## TASK ITEM
Omit pictures and quote the listing below line by line, from its start through the line that holds "Details can be".

## TASK INPUTS

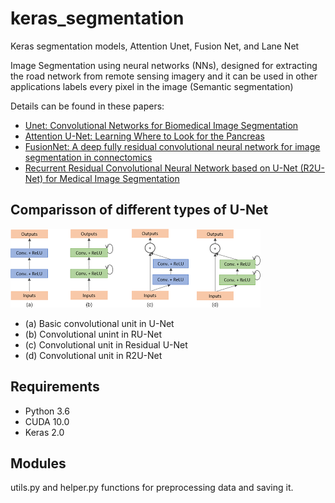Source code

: # keras_segmentation
Keras segmentation models, Attention Unet, Fusion Net, and Lane Net

Image Segmentation using neural networks (NNs), designed for extracting the road network from remote sensing imagery and it can be used in other applications labels every pixel in the image (Semantic segmentation) 

Details can be found in these papers:

* [Unet: Convolutional Networks for Biomedical Image Segmentation](https://arxiv.org/abs/1505.04597)
* [Attention U-Net: Learning Where to Look for the Pancreas](https://arxiv.org/abs/1804.03999)
* [FusionNet: A deep fully residual convolutional neural network for image segmentation in connectomics](https://arxiv.org/pdf/1612.05360)
* [Recurrent Residual Convolutional Neural Network based on U-Net (R2U-Net) for Medical Image Segmentation](https://arxiv.org/abs/1802.06955)

## Comparisson of different types of U-Net
![types U-Net](Images/runet.png)


* (a) Basic convolutional unit in U-Net
* (b) Convolutional unint in RU-Net
* (c) Convolutional unit in Residual U-Net
* (d) Convolutional unit in R2U-Net


## Requirements
* Python 3.6
* CUDA 10.0
* Keras 2.0


## Modules
utils.py and helper.py 
functions for preprocessing data and saving it.
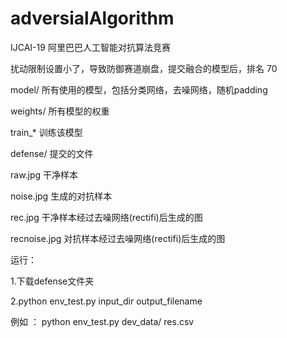# adversialAlgorithm
IJCAI-19 阿里巴巴人工智能对抗算法竞赛

扰动限制设置小了，导致防御赛道崩盘，提交融合的模型后，排名 70

model/ 所有使用的模型，包括分类网络，去噪网络，随机padding

weights/ 所有模型的权重

train_* 训练该模型

defense/ 提交的文件

raw.jpg 干净样本

noise.jpg 生成的对抗样本

rec.jpg 干净样本经过去噪网络(rectifi)后生成的图

recnoise.jpg 对抗样本经过去噪网络(rectifi)后生成的图

运行：

1.下载defense文件夹

2.python env_test.py input_dir output_filename

例如 ： python env_test.py dev_data/ res.csv
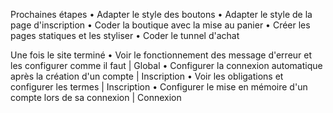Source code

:Prochaines étapes
• Adapter le style des boutons
• Adapter le style de la page d'inscription
• Coder la boutique avec la mise au panier
• Créer les pages statiques et les styliser
• Coder le tunnel d'achat

Une fois le site terminé
• Voir le fonctionnement des message d'erreur et les configurer comme il faut | Global
• Configurer la connexion automatique après la création d'un compte | Inscription
• Voir les obligations et configurer les termes | Inscription
• Configurer le mise en mémoire d'un compte lors de sa connexion | Connexion
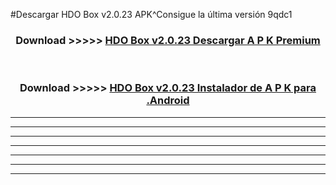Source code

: #Descargar HDO Box v2.0.23 APK^Consigue la última versión 9qdc1



<div align="center">
<h3>Download >>>>> <a href="https://es-sites.web.app/?es= HDO Box v2.0.23">HDO Box v2.0.23 Descargar A P K Premium</a></h3><br>

<h3>Download >>>>> <a href="https://es-sites.web.app/?es= HDO Box v2.0.23">HDO Box v2.0.23 Instalador de A P K para .Android</a></h3>
</div>


----------------------------------------------------------

----------------------------------------------------------

----------------------------------------------------------

----------------------------------------------------------

----------------------------------------------------------

----------------------------------------------------------

----------------------------------------------------------


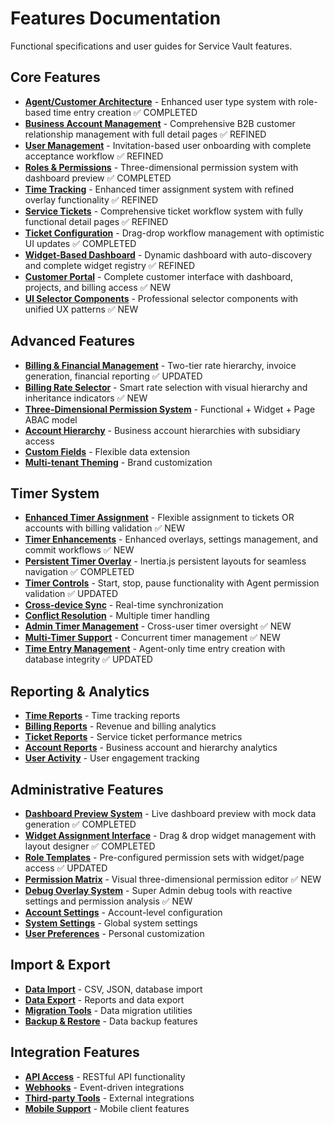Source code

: # Features Documentation

Functional specifications and user guides for Service Vault features.

## Core Features
- **[Agent/Customer Architecture](agent-customer-architecture.md)** - Enhanced user type system with role-based time entry creation ✅ COMPLETED
- **[Business Account Management](business-account-management.md)** - Comprehensive B2B customer relationship management with full detail pages ✅ REFINED
- **[User Management](user-management.md)** - Invitation-based user onboarding with complete acceptance workflow ✅ REFINED  
- **[Roles & Permissions](roles-permissions.md)** - Three-dimensional permission system with dashboard preview ✅ COMPLETED
- **[Time Tracking](time-tracking.md)** - Enhanced timer assignment system with refined overlay functionality ✅ REFINED
- **[Service Tickets](service-tickets.md)** - Comprehensive ticket workflow system with fully functional detail pages ✅ REFINED
- **[Ticket Configuration](ticket-configuration.md)** - Drag-drop workflow management with optimistic UI updates ✅ COMPLETED
- **[Widget-Based Dashboard](widget-dashboard.md)** - Dynamic dashboard with auto-discovery and complete widget registry ✅ REFINED
- **[Customer Portal](customer-portal.md)** - Complete customer interface with dashboard, projects, and billing access ✅ NEW
- **[UI Selector Components](ui-selector-components.md)** - Professional selector components with unified UX patterns ✅ NEW

## Advanced Features
- **[Billing & Financial Management](billing-system.md)** - Two-tier rate hierarchy, invoice generation, financial reporting ✅ UPDATED
- **[Billing Rate Selector](billing-rate-selector.md)** - Smart rate selection with visual hierarchy and inheritance indicators ✅ NEW
- **[Three-Dimensional Permission System](permission-system.md)** - Functional + Widget + Page ABAC model
- **[Account Hierarchy](account-hierarchy.md)** - Business account hierarchies with subsidiary access
- **[Custom Fields](custom-fields.md)** - Flexible data extension
- **[Multi-tenant Theming](theming.md)** - Brand customization

## Timer System
- **[Enhanced Timer Assignment](enhanced-timer-assignment.md)** - Flexible assignment to tickets OR accounts with billing validation ✅ NEW
- **[Timer Enhancements](timer-enhancements.md)** - Enhanced overlays, settings management, and commit workflows ✅ NEW
- **[Persistent Timer Overlay](persistent-timer-overlay.md)** - Inertia.js persistent layouts for seamless navigation ✅ COMPLETED
- **[Timer Controls](timer-controls.md)** - Start, stop, pause functionality with Agent permission validation ✅ UPDATED
- **[Cross-device Sync](timer-sync.md)** - Real-time synchronization
- **[Conflict Resolution](timer-conflicts.md)** - Multiple timer handling
- **[Admin Timer Management](admin-timer-management.md)** - Cross-user timer oversight ✅ NEW
- **[Multi-Timer Support](multi-timer-support.md)** - Concurrent timer management ✅ NEW
- **[Time Entry Management](time-entry-management.md)** - Agent-only time entry creation with database integrity ✅ UPDATED

## Reporting & Analytics
- **[Time Reports](time-reports.md)** - Time tracking reports
- **[Billing Reports](billing-reports.md)** - Revenue and billing analytics
- **[Ticket Reports](ticket-reports.md)** - Service ticket performance metrics
- **[Account Reports](account-reports.md)** - Business account and hierarchy analytics
- **[User Activity](user-activity.md)** - User engagement tracking

## Administrative Features
- **[Dashboard Preview System](dashboard-preview.md)** - Live dashboard preview with mock data generation ✅ COMPLETED
- **[Widget Assignment Interface](widget-assignment.md)** - Drag & drop widget management with layout designer ✅ COMPLETED
- **[Role Templates](role-templates.md)** - Pre-configured permission sets with widget/page access ✅ UPDATED
- **[Permission Matrix](permission-matrix.md)** - Visual three-dimensional permission editor ✅ NEW
- **[Debug Overlay System](debug-overlay-system.md)** - Super Admin debug tools with reactive settings and permission analysis ✅ NEW
- **[Account Settings](account-settings.md)** - Account-level configuration
- **[System Settings](system-settings.md)** - Global system settings
- **[User Preferences](user-preferences.md)** - Personal customization

## Import & Export
- **[Data Import](data-import.md)** - CSV, JSON, database import
- **[Data Export](data-export.md)** - Reports and data export
- **[Migration Tools](migration-tools.md)** - Data migration utilities
- **[Backup & Restore](backup-restore.md)** - Data backup features

## Integration Features
- **[API Access](api-access.md)** - RESTful API functionality
- **[Webhooks](webhooks.md)** - Event-driven integrations
- **[Third-party Tools](third-party-tools.md)** - External integrations
- **[Mobile Support](mobile-support.md)** - Mobile client features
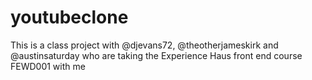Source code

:# youtubeclone

This is a class project with @djevans72, @theotherjameskirk and @austinsaturday who are taking the Experience Haus front end course FEWD001 with me
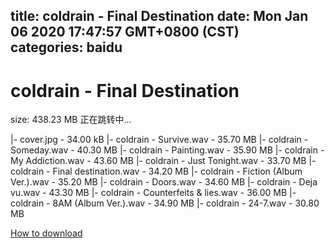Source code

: 
title: coldrain - Final Destination
date: Mon Jan 06 2020 17:47:57 GMT+0800 (CST)    
categories: baidu
---

# coldrain - Final Destination
size: 438.23 MB
 正在跳转中...
 
|- cover.jpg - 34.00 kB
|- coldrain - Survive.wav - 35.70 MB
|- coldrain - Someday.wav - 40.30 MB
|- coldrain - Painting.wav - 35.90 MB
|- coldrain - My Addiction.wav - 43.60 MB
|- coldrain - Just Tonight.wav - 33.70 MB
|- coldrain - Final destination.wav - 34.20 MB
|- coldrain - Fiction (Album Ver.).wav - 35.20 MB
|- coldrain - Doors.wav - 34.60 MB
|- coldrain - Deja vu.wav - 43.30 MB
|- coldrain - Counterfeits & lies.wav - 36.00 MB
|- coldrain - 8AM (Album Ver.).wav - 34.90 MB
|- coldrain - 24-7.wav - 30.80 MB

[How to download](https://bpcam.bemobtrk.com/go/2ceec3aa-1ca2-46d6-b9ff-aaa5c184517c?jno=4271)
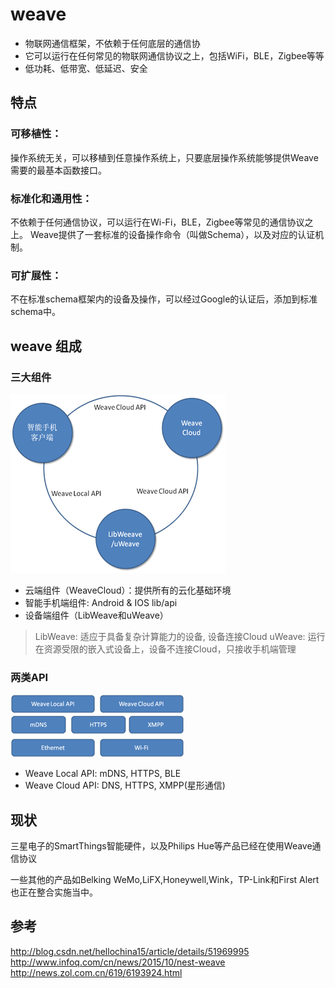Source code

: # weave

* 物联网通信框架，不依赖于任何底层的通信协
* 它可以运行在任何常见的物联网通信协议之上，包括WiFi，BLE，Zigbee等等
* 低功耗、低带宽、低延迟、安全

## 特点

### 可移植性：

操作系统无关，可以移植到任意操作系统上，只要底层操作系统能够提供Weave需要的最基本函数接口。

### 标准化和通用性： 

不依赖于任何通信协议，可以运行在Wi-Fi，BLE，Zigbee等常见的通信协议之上。
Weave提供了一套标准的设备操作命令（叫做Schema），以及对应的认证机制。

### 可扩展性：

不在标准schema框架内的设备及操作，可以经过Google的认证后，添加到标准schema中。

## weave 组成

### 三大组件

![](https://github.com/letheascetic/coder/blob/master/IOT/pic/weave.png "weave-architecture")

* 云端组件（WeaveCloud）：提供所有的云化基础环境
* 智能手机端组件: Android & IOS lib/api 
* 设备端组件（LibWeave和uWeave）

> LibWeave: 适应于具备复杂计算能力的设备, 设备连接Cloud
> uWeave: 运行在资源受限的嵌入式设备上，设备不连接Cloud，只接收手机端管理

### 两类API

![](https://github.com/letheascetic/coder/blob/master/IOT/pic/weave-api.png "weave-api")

* Weave Local API:  mDNS, HTTPS, BLE
* Weave Cloud API:  DNS, HTTPS, XMPP(星形通信)

## 现状

三星电子的SmartThings智能硬件，以及Philips Hue等产品已经在使用Weave通信协议

一些其他的产品如Belking WeMo,LiFX,Honeywell,Wink，TP-Link和First Alert也正在整合实施当中。

## 参考
http://blog.csdn.net/hellochina15/article/details/51969995
http://www.infoq.com/cn/news/2015/10/nest-weave
http://news.zol.com.cn/619/6193924.html

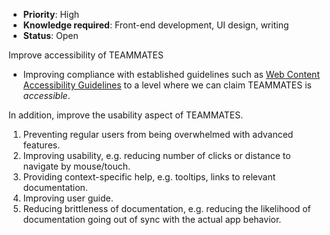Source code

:* **Priority**: High
* **Knowledge required**: Front-end development, UI design, writing
* **Status**: Open

Improve accessibility of TEAMMATES
* Improving compliance with established guidelines such as [Web Content Accessibility Guidelines](https://www.w3.org/WAI/standards-guidelines/wcag/) to a level where we can claim TEAMMATES is _accessible_.

In addition, improve the usability aspect of TEAMMATES.

1. Preventing regular users from being overwhelmed with advanced features.
1. Improving usability, e.g. reducing number of clicks or distance to navigate by mouse/touch.
1. Providing context-specific help, e.g. tooltips, links to relevant documentation.
1. Improving user guide.
1. Reducing brittleness of documentation, e.g. reducing the likelihood of documentation going out of sync with the actual app behavior.
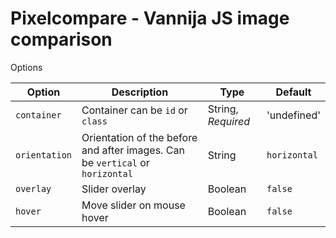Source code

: # Pixelcompare - Vannija JS image comparison

Options

Option | Description | Type | Default
------ | ------ | ------ | ------
`container` | Container can be `id` or `class` | String, *Required* | 'undefined'
`orientation` | Orientation of the before and after images. Can be `vertical` or `horizontal` | String | `horizontal`
`overlay` | Slider overlay | Boolean | `false`
`hover` | Move slider on mouse hover | Boolean | `false`
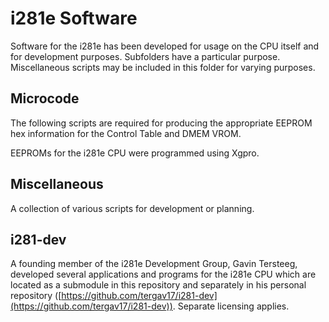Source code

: # i281e Software

Software for the i281e has been developed for usage on the CPU itself and for development purposes.  Subfolders have a particular purpose.  Miscellaneous scripts may be included in this folder for varying purposes.

## Microcode

The following scripts are required for producing the appropriate EEPROM hex information for the Control Table and DMEM VROM.

EEPROMs for the i281e CPU were programmed using Xgpro.

## Miscellaneous

A collection of various scripts for development or planning.

## i281-dev

A founding member of the i281e Development Group, Gavin Tersteeg, developed several applications and programs for the i281e CPU which are located as a submodule in this repository and separately in his personal repository ([https://github.com/tergav17/i281-dev](https://github.com/tergav17/i281-dev)).  Separate licensing applies.
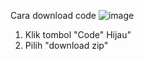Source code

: Cara download code
![image](https://user-images.githubusercontent.com/70699971/186852551-bbf15446-1f10-4679-a95c-faba9c626d48.png)
1. Klik tombol "Code" Hijau"
2. Pilih "download zip"
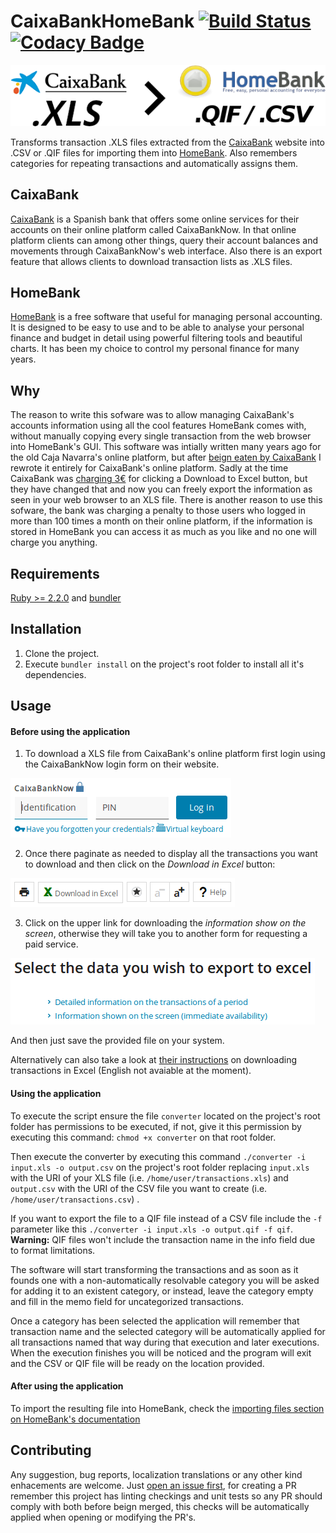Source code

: # CaixaBankHomeBank [![Build Status](https://travis-ci.com/namelivia/caixabank-homebank.svg?branch=develop)](https://travis-ci.com/namelivia/caixabank-homebank) [![Codacy Badge](https://api.codacy.com/project/badge/Grade/6497b23f27b648c6b266a00fb768ebe5)](https://www.codacy.com/app/ohcan2/lacaixa-homebank?utm_source=github.com&amp;utm_medium=referral&amp;utm_content=namelivia/lacaixa-homebank&amp;utm_campaign=Badge_Grade)

<p align="center">
  <img src="https://raw.githubusercontent.com/namelivia/caixabank-homebank/develop/images/logo.png" alg="CaixaBankHomeBank logo"/>
</p>

Transforms transaction .XLS files extracted from the [CaixaBank](https://www.caixabank.es/) website into .CSV or .QIF files for importing them into [HomeBank](homebank.free.fr/). Also remembers categories for repeating transactions and automatically assigns them.

## CaixaBank
[CaixaBank](https://www.caixabank.es/) is a Spanish bank that offers some online services for their accounts on their online platform called CaixaBankNow. In that online platform clients can among other things, query their account balances and movements through CaixaBankNow's web interface. Also there is an export feature that allows clients to download transaction lists as .XLS files.

## HomeBank
[HomeBank](homebank.free.fr/) is a free software that useful for managing personal accounting.
It is designed to be easy to use and to be able to analyse your personal finance and budget in detail using powerful filtering tools and beautiful charts. It has been my choice to control my personal finance for many years.

## Why
The reason to write this sofware was to allow managing CaixaBank's accounts information using all the cool features HomeBank comes with, without manually copying every single transaction from the web browser into HomeBank's GUI. This software was intially written many years ago for the old Caja Navarra's online platform, but after [beign eaten by CaixaBank](https://en.wikipedia.org/wiki/Caja_Navarra_scandal) I rewrote it entirely for CaixaBank's online platform. Sadly at the time CaixaBank was [charging 3€](https://twitter.com/namelivia/status/260138045590876160) for clicking a Download to Excel button, but they have changed that and now you can freely export the information as seen in your web browser to an XLS file.
There is another reason to use this sofware, the bank was charging a penalty to those users who logged in more than 100 times a month on their online platform, if the information is stored in HomeBank you can access it as much as you like and no one will charge you anything.

## Requirements

[Ruby >= 2.2.0](https://www.ruby-lang.org) and [bundler](https://bundler.io)

## Installation
1. Clone the project.
2. Execute `bundler install` on the project's root folder to install all it's dependencies.

## Usage

#### Before using the application
1. To download a XLS file from CaixaBank's online platform first login using the CaixaBankNow login form on their website.

![CaixaBankNow login form](https://raw.githubusercontent.com/namelivia/caixabank-homebank/develop/images/readme1.png)

2. Once there paginate as needed to display all the transactions you want to download and then click on the *Download in Excel* button:

![Download in excel button](https://raw.githubusercontent.com/namelivia/caixabank-homebank/develop/images/readme2.png)

3. Click on the upper link for downloading the *information show on the screen*, otherwise they will take you to another form for requesting a paid service.

![Click on the upper link](https://raw.githubusercontent.com/namelivia/caixabank-homebank/develop/images/readme3.png)

And then just save the provided file on your system.

Alternatively can also take a look at [their instructions](https://www.caixabank.es/particular/bancadistancia/movimientosexcelv2_es.html) on downloading transactions in Excel (English not avaiable at the moment).

#### Using the application
To execute the script ensure the file `converter` located on the project's root folder has permissions to be executed, if not, give it this permission by executing this command: `chmod +x converter` on that root folder.

Then execute the converter by executing this command `./converter -i input.xls -o output.csv` on the project's root folder replacing `input.xls` with the URI of your XLS file (i.e. `/home/user/transactions.xls`) and `output.csv` with the URI of the CSV file you want to create (i.e. `/home/user/transactions.csv`) .

If you want to export the file to a QIF file instead of a CSV file include the `-f` parameter like this `./converter -i input.xls -o output.qif -f qif`. **Warning:** QIF files won't include the transaction name in the info field due to format limitations.

The software will start transforming the transactions and as soon as it founds one with a non-automatically resolvable category you will be asked for adding it to an existent category, or instead, leave the category empty and fill in the memo field for uncategorized transactions.

Once a category has been selected the application will remember that transaction name and the selected category will be automatically applied for all transactions named that way during that execution and later executions.
When the execution finishes you will be noticed and the program will exit and the CSV or QIF file will be ready on the location provided.

#### After using the application
To import the resulting file into HomeBank, check the [importing files section on HomeBank's documentation](http://homebank.free.fr/help/use-import.html)

## Contributing
Any suggestion, bug reports, localization translations or any other kind enhacements are welcome. Just [open an issue first](https://github.com/namelivia/caixabank-homebank/issues/new), for creating a PR remember this project has linting checkings and unit tests so any PR should comply with both before beign merged, this checks will be automatically applied when opening or modifying the PR's.
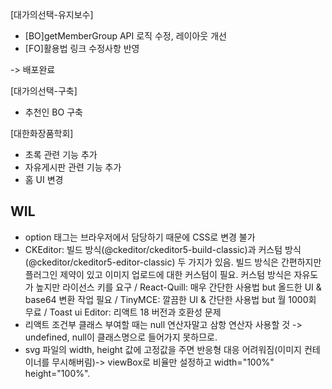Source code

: [대가의선택-유지보수]

- [BO]getMemberGroup API 로직 수정, 레이아웃 개선
- [FO]활용법 링크 수정사항 반영

-> 배포완료

[대가의선택-구축]

- 추천인 BO 구축

[대한화장품학회]

- 초록 관련 기능 추가
- 자유게시판 관련 기능 추가
- 홈 UI 변경

## WIL

- option 태그는 브라우저에서 담당하기 때문에 CSS로 변경 불가
- CKEditor: 빌드 방식(@ckeditor/ckeditor5-build-classic)과 커스텀 방식(@ckeditor/ckeditor5-editor-classic) 두 가지가 있음. 빌드 방식은 간편하지만 플러그인 제약이 있고 이미지 업로드에 대한 커스텀이 필요. 커스텀 방식은 자유도가 높지만 라이선스 키를 요구 / React-Quill: 매우 간단한 사용법 but 올드한 UI & base64 변환 작업 필요 / TinyMCE: 깔끔한 UI & 간단한 사용법 but 월 1000회 무료 / Toast ui Editor: 리액트 18 버전과 호환성 문제
- 리액트 조건부 클래스 부여할 때는 null 연산자말고 삼항 연산자 사용할 것 -> undefined, null이 클래스명으로 들어가지 못하므로.
- svg 파일의 width, height 값에 고정값을 주면 반응형 대응 어려워짐(이미지 컨테이너를 무시해버림)-> viewBox로 비율만 설정하고 width="100%" height="100%".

## EXERCISE RESPONSE
Source code

: # keras_segmentation
Keras segmentation models, Attention Unet, Fusion Net, and Lane Net

Image Segmentation using neural networks (NNs), designed for extracting the road network from remote sensing imagery and it can be used in other applications labels every pixel in the image (Semantic segmentation) 

Details can be found in these papers:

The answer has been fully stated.